Please return all of the data exactly as written.
Input for this task START
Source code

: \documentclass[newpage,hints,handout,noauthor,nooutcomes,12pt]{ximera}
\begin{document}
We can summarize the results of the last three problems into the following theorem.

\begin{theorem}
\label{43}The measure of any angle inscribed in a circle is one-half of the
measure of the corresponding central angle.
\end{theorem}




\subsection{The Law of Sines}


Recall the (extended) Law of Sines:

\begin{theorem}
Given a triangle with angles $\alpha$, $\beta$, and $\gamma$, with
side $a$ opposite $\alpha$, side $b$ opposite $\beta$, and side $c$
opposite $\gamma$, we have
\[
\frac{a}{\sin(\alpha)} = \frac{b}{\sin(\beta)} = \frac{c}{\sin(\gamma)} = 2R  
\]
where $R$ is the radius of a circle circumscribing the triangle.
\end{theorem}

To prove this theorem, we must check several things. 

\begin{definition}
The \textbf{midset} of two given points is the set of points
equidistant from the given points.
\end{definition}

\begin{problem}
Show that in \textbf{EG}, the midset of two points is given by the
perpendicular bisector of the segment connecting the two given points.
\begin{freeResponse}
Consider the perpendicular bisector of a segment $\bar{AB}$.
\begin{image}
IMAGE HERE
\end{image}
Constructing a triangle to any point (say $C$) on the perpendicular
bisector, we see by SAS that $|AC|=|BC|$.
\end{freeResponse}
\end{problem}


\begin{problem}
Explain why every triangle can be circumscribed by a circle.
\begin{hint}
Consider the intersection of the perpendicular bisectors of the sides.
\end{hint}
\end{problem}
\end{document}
Input for this task END
Your solution:
Source code

: \documentclass[newpage,hints,handout,noauthor,nooutcomes,12pt]{ximera}
\begin{document}
We can summarize the results of the last three problems into the following theorem.

\begin{theorem}
\label{43}The measure of any angle inscribed in a circle is one-half of the
measure of the corresponding central angle.
\end{theorem}




\subsection{The Law of Sines}


Recall the (extended) Law of Sines:

\begin{theorem}
Given a triangle with angles $\alpha$, $\beta$, and $\gamma$, with
side $a$ opposite $\alpha$, side $b$ opposite $\beta$, and side $c$
opposite $\gamma$, we have
\[
\frac{a}{\sin(\alpha)} = \frac{b}{\sin(\beta)} = \frac{c}{\sin(\gamma)} = 2R  
\]
where $R$ is the radius of a circle circumscribing the triangle.
\end{theorem}

To prove this theorem, we must check several things. 

\begin{definition}
The \textbf{midset} of two given points is the set of points
equidistant from the given points.
\end{definition}

\begin{problem}
Show that in \textbf{EG}, the midset of two points is given by the
perpendicular bisector of the segment connecting the two given points.
\begin{freeResponse}
Consider the perpendicular bisector of a segment $\bar{AB}$.
\begin{image}
IMAGE HERE
\end{image}
Constructing a triangle to any point (say $C$) on the perpendicular
bisector, we see by SAS that $|AC|=|BC|$.
\end{freeResponse}
\end{problem}


\begin{problem}
Explain why every triangle can be circumscribed by a circle.
\begin{hint}
Consider the intersection of the perpendicular bisectors of the sides.
\end{hint}
\end{problem}
\end{document}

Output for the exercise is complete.